BEGIN

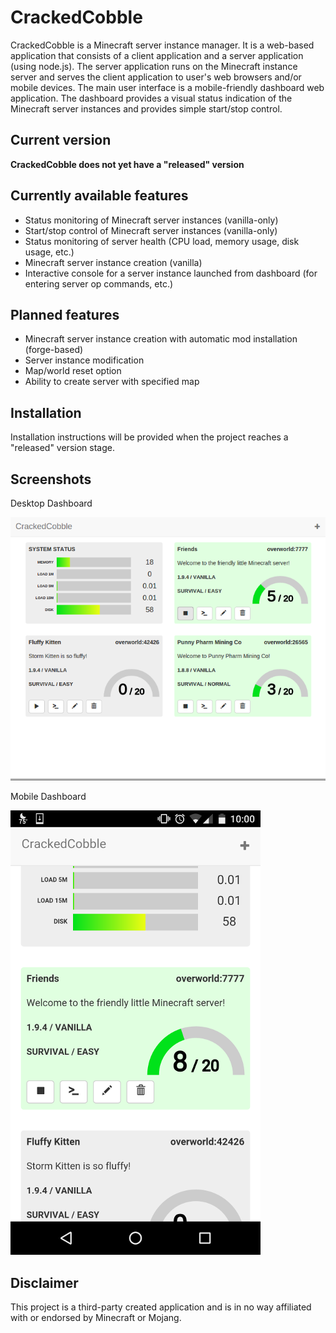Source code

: # CrackedCobble


CrackedCobble is a Minecraft server instance manager.  It is a web-based application that consists of a client
application and a server application (using node.js).  The server application runs on the Minecraft instance server and
serves the client application to user's web browsers and/or mobile devices.  The main user interface is a
mobile-friendly dashboard web application.  The dashboard provides a visual status indication of the Minecraft server
instances and provides simple start/stop control.


## Current version

**CrackedCobble does not yet have a "released" version**


## Currently available features

* Status monitoring of Minecraft server instances (vanilla-only)
* Start/stop control of Minecraft server instances (vanilla-only)
* Status monitoring of server health (CPU load, memory usage, disk usage, etc.)
* Minecraft server instance creation (vanilla)
* Interactive console for a server instance launched from dashboard (for entering server op commands, etc.)


## Planned features

* Minecraft server instance creation with automatic mod installation (forge-based)
* Server instance modification
* Map/world reset option
* Ability to create server with specified map


## Installation

Installation instructions will be provided when the project reaches a "released" version stage.


## Screenshots

Desktop Dashboard

![Desktop Dashboard](screenshots/desktop_dashboard.png "Desktop Dashboard")

Mobile Dashboard

![Mobile Dashboard](screenshots/mobile_dashboard.png "Mobile Dashboard")


## Disclaimer

This project is a third-party created application and is in no way affiliated with or endorsed by Minecraft or Mojang.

END

● Your instructions:
The listing above holds a line with "instances and provides" and a line with "Map/world reset option". Print the stretch from the first through the second, exactly and alone.

● Response:
instances and provides simple start/stop control.


## Current version

**CrackedCobble does not yet have a "released" version**


## Currently available features

* Status monitoring of Minecraft server instances (vanilla-only)
* Start/stop control of Minecraft server instances (vanilla-only)
* Status monitoring of server health (CPU load, memory usage, disk usage, etc.)
* Minecraft server instance creation (vanilla)
* Interactive console for a server instance launched from dashboard (for entering server op commands, etc.)


## Planned features

* Minecraft server instance creation with automatic mod installation (forge-based)
* Server instance modification
* Map/world reset option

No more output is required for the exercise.